The Hapai men returned with about fifteen prisoners. Some of the younger chiefs, who had contracted the Fiji habits, proposed to kill the prisoners and then roast and eat them. The proposal was readily agreed to: by some because they like this sort of diet, by others because they wanted to try it, thinking it manly and warlike to do so.
Some of the prisoners were soon dispatched. Their flesh was cut up into small portions, washed with sea-water, wrapped up in plantain-leaves, and roasted under hot stones. Two or three of them were also baked whole, the same as a pig.
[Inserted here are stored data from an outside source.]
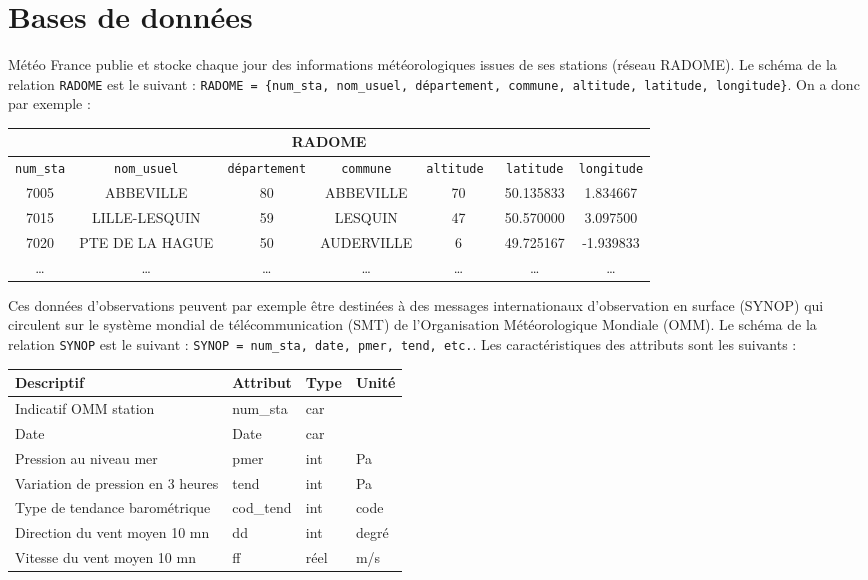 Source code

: 
\section*{Bases de données}
Météo France publie et stocke chaque jour des informations météorologiques issues de ses stations (réseau RADOME).
Le schéma de la relation \texttt{RADOME} est le suivant : 
\texttt{RADOME = \{num\_sta, nom\_usuel, département, commune, altitude, latitude, longitude\}}. On a donc par exemple :
\begin{center}
\begin{tabular}{ccccccc}
\hline
\multicolumn{7}{c}{RADOME} \\
\hline\texttt{num\_sta} & \texttt{nom\_usuel} & \texttt{département} & \texttt{commune} & \texttt{altitude	} & \texttt{latitude} & \texttt{longitude} \\
\hline\hline
7005&	ABBEVILLE&	80&	ABBEVILLE&	70&	50.135833&	1.834667 \\
7015&	LILLE-LESQUIN&	59&	LESQUIN&	47&	50.570000&	3.097500\\
7020&	PTE DE LA HAGUE&	50&	AUDERVILLE	&6&	49.725167&	-1.939833\\
…&	…&	…&	…&	…&	…&	… \\
\hline
\end{tabular}
\end{center}
Ces données d'observations peuvent par exemple être destinées à des messages internationaux d’observation en surface (SYNOP) qui circulent sur le système mondial de télécommunication (SMT) de l’Organisation Météorologique Mondiale (OMM). 
Le schéma de la relation \texttt{SYNOP} est le suivant : \texttt{SYNOP = {num\_sta, date, pmer, tend, etc.}}. Les caractéristiques des attributs sont les suivants :
\begin{center}
\begin{tabular}{llll}
\hline
Descriptif&	Attribut&	Type&	 Unité\\
\hline
\hline
Indicatif OMM station&	num\_sta& car&	\\
Date&	Date	&car&	\\
Pression au niveau mer&	pmer&	int&	Pa\\
Variation de pression en 3 heures&	tend&	int&	Pa\\
Type de tendance barométrique&	cod\_tend&	int&	code\\
Direction du vent moyen 10 mn&	dd&	 int&	degré\\
Vitesse du vent moyen 10 mn&	ff&	réel& 	m/s \\
\hline
\end{tabular}
\end{center}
The carcass was rubbed over with the juicy substance of the banana-tree, after which it was thrown for a few minutes on the fire. Then, when it was warm, it was scraped with mussel-shells or knives, and then washed. It was next laid on its back, when the cook cut open the throat and drew forth the windpipe and gullet, passed a skewer behind them, and tied a string tight round the latter, afterwards to be divided.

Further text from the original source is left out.